» What to produce
All that is needed is a count of the lines in this data that contain the word "modules".

-- Opening Marker --

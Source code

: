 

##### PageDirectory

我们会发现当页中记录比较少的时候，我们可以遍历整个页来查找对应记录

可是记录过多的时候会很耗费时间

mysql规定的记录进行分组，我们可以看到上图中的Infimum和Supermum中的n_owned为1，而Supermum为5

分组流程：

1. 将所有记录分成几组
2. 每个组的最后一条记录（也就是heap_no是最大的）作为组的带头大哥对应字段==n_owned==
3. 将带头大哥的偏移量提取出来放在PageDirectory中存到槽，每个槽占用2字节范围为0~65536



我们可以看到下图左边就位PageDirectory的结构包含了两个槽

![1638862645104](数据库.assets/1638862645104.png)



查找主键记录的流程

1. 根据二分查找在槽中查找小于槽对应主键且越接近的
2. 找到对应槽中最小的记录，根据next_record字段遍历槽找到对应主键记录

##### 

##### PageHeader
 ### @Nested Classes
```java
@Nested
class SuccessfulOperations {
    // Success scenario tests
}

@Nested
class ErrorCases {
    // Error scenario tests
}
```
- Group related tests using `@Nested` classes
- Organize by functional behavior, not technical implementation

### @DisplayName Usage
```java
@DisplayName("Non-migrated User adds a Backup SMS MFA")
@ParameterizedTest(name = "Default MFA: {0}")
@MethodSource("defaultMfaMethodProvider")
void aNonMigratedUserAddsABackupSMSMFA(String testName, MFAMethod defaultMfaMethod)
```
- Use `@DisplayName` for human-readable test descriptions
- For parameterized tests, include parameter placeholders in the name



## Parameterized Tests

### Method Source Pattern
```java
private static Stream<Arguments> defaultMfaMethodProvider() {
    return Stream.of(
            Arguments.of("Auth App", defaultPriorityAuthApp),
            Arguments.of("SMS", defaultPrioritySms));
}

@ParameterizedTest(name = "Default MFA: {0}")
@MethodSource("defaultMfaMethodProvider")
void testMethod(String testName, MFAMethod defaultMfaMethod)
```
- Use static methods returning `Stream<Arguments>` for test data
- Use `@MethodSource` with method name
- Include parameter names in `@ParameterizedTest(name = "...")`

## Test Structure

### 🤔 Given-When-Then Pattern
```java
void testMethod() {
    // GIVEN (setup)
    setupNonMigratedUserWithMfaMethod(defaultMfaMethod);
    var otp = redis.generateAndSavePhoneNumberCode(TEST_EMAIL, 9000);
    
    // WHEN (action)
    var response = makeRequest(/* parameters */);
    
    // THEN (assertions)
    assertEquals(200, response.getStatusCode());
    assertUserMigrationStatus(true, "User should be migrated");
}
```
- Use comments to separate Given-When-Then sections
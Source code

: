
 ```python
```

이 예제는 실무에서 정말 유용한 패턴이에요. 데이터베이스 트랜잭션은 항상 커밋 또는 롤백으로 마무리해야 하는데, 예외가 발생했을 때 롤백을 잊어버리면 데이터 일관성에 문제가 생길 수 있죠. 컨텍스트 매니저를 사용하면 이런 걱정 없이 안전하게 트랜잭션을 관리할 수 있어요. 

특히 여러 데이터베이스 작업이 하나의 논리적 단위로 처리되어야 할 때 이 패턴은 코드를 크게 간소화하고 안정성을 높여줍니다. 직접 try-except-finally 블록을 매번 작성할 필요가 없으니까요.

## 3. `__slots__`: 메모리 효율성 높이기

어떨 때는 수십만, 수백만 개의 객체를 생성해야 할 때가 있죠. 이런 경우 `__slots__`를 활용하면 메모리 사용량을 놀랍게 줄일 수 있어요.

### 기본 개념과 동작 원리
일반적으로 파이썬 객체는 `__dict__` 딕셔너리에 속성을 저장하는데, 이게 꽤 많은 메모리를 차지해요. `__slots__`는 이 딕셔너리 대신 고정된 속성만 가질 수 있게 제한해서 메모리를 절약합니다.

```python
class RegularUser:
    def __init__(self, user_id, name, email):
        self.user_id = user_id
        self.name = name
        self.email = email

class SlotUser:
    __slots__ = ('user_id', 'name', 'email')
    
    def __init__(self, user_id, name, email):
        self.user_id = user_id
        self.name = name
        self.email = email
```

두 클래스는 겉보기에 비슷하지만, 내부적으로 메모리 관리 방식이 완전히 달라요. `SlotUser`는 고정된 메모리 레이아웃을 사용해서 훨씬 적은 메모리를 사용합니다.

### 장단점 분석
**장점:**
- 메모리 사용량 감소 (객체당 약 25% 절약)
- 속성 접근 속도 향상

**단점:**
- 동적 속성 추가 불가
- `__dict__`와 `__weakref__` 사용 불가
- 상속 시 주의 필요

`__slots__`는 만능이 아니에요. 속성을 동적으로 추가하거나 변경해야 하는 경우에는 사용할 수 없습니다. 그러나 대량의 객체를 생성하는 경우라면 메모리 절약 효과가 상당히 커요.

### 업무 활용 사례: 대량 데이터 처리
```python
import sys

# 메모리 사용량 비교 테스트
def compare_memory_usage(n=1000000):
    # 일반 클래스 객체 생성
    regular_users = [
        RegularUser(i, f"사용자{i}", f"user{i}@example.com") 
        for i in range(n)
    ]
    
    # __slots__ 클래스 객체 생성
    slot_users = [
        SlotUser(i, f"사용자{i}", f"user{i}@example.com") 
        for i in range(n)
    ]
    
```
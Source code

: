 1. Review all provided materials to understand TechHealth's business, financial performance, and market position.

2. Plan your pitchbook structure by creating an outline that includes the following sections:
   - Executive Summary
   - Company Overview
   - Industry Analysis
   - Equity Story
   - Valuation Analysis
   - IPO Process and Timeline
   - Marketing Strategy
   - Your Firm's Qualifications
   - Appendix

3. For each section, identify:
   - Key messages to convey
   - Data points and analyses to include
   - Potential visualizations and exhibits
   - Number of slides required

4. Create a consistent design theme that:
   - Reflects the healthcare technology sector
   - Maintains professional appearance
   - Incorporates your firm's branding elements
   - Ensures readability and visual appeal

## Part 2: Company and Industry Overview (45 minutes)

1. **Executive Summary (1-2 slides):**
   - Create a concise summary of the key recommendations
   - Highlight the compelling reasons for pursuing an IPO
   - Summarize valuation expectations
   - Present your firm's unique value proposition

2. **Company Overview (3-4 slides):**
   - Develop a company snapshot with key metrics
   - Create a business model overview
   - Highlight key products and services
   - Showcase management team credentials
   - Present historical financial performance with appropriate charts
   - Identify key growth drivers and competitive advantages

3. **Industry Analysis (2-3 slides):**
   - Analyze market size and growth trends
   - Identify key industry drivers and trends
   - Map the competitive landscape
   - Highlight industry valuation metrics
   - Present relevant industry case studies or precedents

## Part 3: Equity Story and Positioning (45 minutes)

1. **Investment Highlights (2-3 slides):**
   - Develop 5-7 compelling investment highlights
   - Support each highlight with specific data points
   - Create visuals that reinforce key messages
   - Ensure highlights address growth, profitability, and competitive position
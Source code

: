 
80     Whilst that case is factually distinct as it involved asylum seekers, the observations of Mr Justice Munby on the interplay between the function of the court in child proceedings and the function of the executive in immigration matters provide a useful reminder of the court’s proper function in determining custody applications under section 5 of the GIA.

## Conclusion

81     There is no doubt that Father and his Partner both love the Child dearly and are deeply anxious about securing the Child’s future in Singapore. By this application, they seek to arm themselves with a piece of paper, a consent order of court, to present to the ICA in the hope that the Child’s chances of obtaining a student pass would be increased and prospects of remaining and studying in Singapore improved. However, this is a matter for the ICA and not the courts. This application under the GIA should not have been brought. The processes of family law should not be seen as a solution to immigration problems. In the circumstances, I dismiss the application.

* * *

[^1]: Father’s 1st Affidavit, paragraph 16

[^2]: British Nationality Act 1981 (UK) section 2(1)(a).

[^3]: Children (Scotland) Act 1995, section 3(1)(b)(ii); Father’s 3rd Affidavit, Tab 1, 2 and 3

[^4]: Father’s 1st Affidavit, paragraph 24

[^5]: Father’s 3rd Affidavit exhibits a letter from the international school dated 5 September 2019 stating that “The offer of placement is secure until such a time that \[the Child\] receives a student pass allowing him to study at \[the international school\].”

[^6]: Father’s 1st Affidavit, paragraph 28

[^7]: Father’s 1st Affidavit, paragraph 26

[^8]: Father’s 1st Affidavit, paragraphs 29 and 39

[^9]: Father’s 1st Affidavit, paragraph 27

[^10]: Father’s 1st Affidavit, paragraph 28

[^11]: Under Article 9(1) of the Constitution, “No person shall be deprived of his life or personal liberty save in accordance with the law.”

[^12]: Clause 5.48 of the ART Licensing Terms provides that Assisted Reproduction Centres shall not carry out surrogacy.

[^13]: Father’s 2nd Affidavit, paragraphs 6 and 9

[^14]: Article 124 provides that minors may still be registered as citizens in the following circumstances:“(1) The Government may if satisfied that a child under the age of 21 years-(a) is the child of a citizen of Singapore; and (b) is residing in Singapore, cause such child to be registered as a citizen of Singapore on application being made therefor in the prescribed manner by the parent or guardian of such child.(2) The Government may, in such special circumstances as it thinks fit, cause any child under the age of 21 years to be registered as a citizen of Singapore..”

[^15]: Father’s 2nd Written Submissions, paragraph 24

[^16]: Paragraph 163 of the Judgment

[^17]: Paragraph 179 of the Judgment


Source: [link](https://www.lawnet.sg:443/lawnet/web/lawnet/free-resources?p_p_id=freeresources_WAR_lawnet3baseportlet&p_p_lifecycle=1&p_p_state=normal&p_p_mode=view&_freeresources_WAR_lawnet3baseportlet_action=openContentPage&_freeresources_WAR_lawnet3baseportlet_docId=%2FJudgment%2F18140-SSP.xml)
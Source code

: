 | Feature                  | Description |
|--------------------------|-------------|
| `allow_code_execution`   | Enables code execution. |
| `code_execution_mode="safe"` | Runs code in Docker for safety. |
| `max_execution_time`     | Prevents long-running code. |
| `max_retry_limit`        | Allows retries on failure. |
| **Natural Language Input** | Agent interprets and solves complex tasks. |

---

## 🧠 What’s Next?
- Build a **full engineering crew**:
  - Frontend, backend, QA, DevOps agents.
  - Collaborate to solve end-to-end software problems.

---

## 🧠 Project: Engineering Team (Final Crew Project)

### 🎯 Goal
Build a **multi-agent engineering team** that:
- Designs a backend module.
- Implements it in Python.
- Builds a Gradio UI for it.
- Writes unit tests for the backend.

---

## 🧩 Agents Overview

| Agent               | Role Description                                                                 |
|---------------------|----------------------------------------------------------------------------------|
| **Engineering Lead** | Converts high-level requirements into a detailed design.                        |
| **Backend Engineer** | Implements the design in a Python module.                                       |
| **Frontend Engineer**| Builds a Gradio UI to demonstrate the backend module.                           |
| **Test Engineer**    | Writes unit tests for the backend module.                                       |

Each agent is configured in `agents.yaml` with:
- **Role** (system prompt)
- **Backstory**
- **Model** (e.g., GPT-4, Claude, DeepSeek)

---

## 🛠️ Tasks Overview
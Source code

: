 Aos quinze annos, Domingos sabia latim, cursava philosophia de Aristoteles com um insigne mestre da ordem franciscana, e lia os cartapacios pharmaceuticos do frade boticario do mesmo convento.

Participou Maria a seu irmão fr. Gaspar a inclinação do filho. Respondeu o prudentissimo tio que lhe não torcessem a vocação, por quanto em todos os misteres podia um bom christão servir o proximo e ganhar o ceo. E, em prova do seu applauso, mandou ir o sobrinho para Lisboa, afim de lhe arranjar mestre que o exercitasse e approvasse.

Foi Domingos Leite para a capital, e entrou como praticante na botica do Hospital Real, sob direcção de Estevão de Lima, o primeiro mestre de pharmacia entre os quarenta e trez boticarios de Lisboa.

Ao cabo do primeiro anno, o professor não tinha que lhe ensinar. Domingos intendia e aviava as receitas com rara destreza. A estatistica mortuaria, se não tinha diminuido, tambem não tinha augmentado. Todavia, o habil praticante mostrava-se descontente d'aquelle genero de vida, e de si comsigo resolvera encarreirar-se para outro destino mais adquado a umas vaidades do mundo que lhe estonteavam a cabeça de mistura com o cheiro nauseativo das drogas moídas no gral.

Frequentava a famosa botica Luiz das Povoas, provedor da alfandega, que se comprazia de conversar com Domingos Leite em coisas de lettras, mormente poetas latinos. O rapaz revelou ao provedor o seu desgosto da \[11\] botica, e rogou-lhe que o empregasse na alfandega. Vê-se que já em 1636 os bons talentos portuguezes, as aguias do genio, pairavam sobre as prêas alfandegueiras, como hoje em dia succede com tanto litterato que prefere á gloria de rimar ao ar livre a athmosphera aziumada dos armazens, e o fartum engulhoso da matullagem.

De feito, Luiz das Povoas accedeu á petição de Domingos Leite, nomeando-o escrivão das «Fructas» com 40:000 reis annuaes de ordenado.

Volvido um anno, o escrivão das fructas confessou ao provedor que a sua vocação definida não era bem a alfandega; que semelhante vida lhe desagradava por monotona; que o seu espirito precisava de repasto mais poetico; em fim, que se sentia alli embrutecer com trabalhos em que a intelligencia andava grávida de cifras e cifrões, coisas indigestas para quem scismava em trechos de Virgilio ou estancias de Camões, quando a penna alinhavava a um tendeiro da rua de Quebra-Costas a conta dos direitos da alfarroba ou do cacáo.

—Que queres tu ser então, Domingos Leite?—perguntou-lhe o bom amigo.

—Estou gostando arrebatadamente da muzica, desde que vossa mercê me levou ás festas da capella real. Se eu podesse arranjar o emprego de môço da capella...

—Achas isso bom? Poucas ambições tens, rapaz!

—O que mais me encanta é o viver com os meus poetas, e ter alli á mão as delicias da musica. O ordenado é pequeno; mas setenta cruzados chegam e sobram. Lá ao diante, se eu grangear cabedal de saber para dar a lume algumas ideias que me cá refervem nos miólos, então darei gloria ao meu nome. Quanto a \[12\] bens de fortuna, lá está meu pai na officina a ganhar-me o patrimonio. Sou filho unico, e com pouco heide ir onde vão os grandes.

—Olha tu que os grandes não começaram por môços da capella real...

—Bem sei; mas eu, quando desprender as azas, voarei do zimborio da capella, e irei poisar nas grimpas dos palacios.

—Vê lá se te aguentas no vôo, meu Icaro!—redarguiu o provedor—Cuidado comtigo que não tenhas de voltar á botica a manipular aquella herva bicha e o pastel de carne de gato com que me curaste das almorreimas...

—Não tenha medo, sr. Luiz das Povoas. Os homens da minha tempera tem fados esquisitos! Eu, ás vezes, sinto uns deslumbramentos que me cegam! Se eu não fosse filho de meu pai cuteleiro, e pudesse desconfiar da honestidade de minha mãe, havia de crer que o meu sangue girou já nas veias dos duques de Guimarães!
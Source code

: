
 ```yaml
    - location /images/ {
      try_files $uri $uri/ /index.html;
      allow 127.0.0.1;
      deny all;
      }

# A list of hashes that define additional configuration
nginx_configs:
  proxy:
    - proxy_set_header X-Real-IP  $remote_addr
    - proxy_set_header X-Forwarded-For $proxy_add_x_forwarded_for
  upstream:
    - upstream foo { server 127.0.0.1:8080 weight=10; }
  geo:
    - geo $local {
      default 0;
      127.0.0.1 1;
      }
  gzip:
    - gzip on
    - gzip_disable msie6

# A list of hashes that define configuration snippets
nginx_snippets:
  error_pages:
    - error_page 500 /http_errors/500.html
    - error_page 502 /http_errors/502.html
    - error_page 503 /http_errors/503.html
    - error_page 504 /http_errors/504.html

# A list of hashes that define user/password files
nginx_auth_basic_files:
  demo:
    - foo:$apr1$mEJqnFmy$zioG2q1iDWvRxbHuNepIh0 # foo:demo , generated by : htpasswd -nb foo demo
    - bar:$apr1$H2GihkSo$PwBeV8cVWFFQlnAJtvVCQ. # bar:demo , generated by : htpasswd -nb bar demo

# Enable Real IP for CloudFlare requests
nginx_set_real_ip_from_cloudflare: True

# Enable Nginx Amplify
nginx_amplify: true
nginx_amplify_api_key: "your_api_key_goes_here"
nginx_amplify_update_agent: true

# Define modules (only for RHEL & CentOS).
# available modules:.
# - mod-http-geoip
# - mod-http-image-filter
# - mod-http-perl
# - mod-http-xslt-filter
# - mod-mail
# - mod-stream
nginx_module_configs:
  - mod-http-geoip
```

-- Closing Marker --

» Finished task
2